- TO DO -
Give back the full set of entries that follows, exactly as written.

- RECORDS SUPPLIED -
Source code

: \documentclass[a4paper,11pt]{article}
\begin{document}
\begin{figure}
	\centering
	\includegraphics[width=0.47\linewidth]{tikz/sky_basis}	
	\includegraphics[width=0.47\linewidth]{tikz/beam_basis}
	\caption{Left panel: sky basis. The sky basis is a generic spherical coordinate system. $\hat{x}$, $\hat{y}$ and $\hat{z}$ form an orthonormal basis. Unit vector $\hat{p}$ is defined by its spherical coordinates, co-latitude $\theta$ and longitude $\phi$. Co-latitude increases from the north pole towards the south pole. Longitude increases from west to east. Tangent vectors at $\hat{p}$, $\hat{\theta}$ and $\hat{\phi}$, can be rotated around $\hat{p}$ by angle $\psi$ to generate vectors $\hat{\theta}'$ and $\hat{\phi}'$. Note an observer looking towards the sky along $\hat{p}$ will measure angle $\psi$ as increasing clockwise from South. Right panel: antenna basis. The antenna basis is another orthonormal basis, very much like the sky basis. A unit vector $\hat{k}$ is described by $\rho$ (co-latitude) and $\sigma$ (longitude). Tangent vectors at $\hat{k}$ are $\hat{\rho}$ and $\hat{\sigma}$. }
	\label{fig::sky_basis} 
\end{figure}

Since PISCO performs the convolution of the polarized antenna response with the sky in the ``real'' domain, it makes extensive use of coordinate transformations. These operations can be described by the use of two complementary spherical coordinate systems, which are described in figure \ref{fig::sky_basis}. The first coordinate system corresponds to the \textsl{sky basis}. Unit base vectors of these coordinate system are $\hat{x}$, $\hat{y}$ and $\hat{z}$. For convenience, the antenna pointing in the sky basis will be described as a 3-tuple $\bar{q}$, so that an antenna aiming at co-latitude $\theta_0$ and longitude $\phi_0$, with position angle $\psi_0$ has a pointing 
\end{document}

- WRITTEN REPLY -
Source code

: \documentclass[a4paper,11pt]{article}
\begin{document}
\begin{figure}
	\centering
	\includegraphics[width=0.47\linewidth]{tikz/sky_basis}	
	\includegraphics[width=0.47\linewidth]{tikz/beam_basis}
	\caption{Left panel: sky basis. The sky basis is a generic spherical coordinate system. $\hat{x}$, $\hat{y}$ and $\hat{z}$ form an orthonormal basis. Unit vector $\hat{p}$ is defined by its spherical coordinates, co-latitude $\theta$ and longitude $\phi$. Co-latitude increases from the north pole towards the south pole. Longitude increases from west to east. Tangent vectors at $\hat{p}$, $\hat{\theta}$ and $\hat{\phi}$, can be rotated around $\hat{p}$ by angle $\psi$ to generate vectors $\hat{\theta}'$ and $\hat{\phi}'$. Note an observer looking towards the sky along $\hat{p}$ will measure angle $\psi$ as increasing clockwise from South. Right panel: antenna basis. The antenna basis is another orthonormal basis, very much like the sky basis. A unit vector $\hat{k}$ is described by $\rho$ (co-latitude) and $\sigma$ (longitude). Tangent vectors at $\hat{k}$ are $\hat{\rho}$ and $\hat{\sigma}$. }
	\label{fig::sky_basis} 
\end{figure}

Since PISCO performs the convolution of the polarized antenna response with the sky in the ``real'' domain, it makes extensive use of coordinate transformations. These operations can be described by the use of two complementary spherical coordinate systems, which are described in figure \ref{fig::sky_basis}. The first coordinate system corresponds to the \textsl{sky basis}. Unit base vectors of these coordinate system are $\hat{x}$, $\hat{y}$ and $\hat{z}$. For convenience, the antenna pointing in the sky basis will be described as a 3-tuple $\bar{q}$, so that an antenna aiming at co-latitude $\theta_0$ and longitude $\phi_0$, with position angle $\psi_0$ has a pointing 
\end{document}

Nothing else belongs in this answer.